German film and stage actor (born 1942)

Rüdiger Vogler (born 14 May 1942 in Warthausen, near Biberach an der Riß) is a German film and stage actor.

==Biography==
Rüdiger Vogler attended acting school in Heidelberg from 1963 to 1965. Later he played for six years at Theater am Turm in Frankfurt am Main, often in the plays by Peter Handke.

His film debut was in 1971 in a TV film "Chronik der laufenden Ereignisse" ("Chronicle of Current Events") by Peter Handke. But Vogler's greater film career really started with The Goalkeeper's Fear of the Penalty (1972) and Alice in the Cities (1974), both directed by Wim Wenders. The creative partnership of Vogler and Wenders lasted for nearly 20 years. Rüdiger Vogler also played in various German TV series, such as Tatort, Derrick and Der Alte. Vogler lives in Paris and in Mittelbuch near Biberach an der Riß.

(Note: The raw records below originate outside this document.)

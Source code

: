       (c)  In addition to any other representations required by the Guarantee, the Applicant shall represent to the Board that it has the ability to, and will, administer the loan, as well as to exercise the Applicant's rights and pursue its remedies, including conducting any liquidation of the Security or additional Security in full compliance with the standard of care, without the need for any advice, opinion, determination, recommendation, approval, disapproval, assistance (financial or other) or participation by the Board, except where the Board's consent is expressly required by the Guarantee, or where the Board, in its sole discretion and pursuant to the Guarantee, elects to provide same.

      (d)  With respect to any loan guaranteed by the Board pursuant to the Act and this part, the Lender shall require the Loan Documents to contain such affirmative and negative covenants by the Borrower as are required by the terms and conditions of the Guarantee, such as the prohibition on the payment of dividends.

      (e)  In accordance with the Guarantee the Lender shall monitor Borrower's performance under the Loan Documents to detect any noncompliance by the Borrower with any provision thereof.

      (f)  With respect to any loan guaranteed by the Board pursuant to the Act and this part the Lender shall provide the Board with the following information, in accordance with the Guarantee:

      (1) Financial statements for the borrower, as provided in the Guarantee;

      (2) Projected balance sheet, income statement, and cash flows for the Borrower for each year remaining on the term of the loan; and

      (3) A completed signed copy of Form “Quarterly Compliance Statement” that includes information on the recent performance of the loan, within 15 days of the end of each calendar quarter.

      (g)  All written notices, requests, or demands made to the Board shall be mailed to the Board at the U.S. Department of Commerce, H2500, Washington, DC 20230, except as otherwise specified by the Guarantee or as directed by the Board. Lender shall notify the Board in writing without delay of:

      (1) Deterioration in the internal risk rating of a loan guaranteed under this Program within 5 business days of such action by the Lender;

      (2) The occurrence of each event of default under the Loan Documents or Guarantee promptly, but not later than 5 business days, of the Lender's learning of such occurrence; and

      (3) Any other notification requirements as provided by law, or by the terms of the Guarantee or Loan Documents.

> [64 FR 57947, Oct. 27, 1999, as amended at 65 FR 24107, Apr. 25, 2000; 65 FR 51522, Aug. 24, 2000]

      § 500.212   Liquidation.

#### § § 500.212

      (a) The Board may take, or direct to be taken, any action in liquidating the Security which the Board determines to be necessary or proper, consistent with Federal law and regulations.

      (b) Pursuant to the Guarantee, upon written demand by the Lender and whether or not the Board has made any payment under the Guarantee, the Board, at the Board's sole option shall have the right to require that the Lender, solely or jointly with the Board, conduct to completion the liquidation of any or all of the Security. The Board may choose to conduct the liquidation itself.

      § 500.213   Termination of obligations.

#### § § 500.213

==Collaboration with Wim Wenders==
Vogler is most often recognized for his collaboration with director Wim Wenders. In several of the films they made together, the last name of Vogler's character is Winter, although Winter's occupation—and, sometimes, first name—changes from film to film. Such films include Alice in the Cities, Kings of the Road, Until the End of the World, Faraway, So Close!, and Lisbon Story. The Wrong Move is the only Wenders film starring Rüdiger Vogler where Vogler's character has a different last name (Meister). Most of the Winter characters, as well as the Wilhelm character in The Wrong Move, are film technicians, including a writer (Alice in the Cities and The Wrong Move), a movie theater repairman (Kings of the Road), and a motion picture sound engineer (Lisbon Story).

==Selected filmography==

- Chronik der laufenden Ereignisse (1971, TV film)
- The Goalkeeper's Fear of the Penalty (1972)
- The Scarlet Letter (1973)
- Alice in the Cities (1974)
- The Wrong Move (1975)
- Kings of the Road (1976)
- Group Portrait with a Lady (1977)
- Kreutzer (1978)
- The Savage State (1978)
- The Left-Handed Woman (1978)
- Letzte Liebe (1979)
- Marianne and Juliane (1981)
- The Logic of Emotion (1982)
- Man Without Memory (1984)
- The Practice of Love (1985)
- Tarot (1986)
- Väter und Söhne – Eine deutsche Tragödie (1986, TV miniseries)
- The Sun Also Shines at Night (1990)
- Transit (1991)
- Until the End of the World (1991)
- Princesse Alexandra (1992, TV film)
- Long Conversation with a Bird (1992)
- Faraway, So Close! (1993)
- Lisbon Story (1994)
- Les Milles (1995)
- Bombs Under Berlin (1999, TV film)
- Anatomy (2000)
- Colette, une femme libre (2004, TV Mini-Series)
- De Brief voor de Koning (2008)
- Effi Briest (2009)
- OSS 117: Lost in Rio (2009)
- A Film Unfinished (2010)
- Promising the Moon (2011)
- The Mark of the Angels – Miserere (2013)
- The Misplaced World (2015)
- Merkel: Anatomy of a Crisis (2020)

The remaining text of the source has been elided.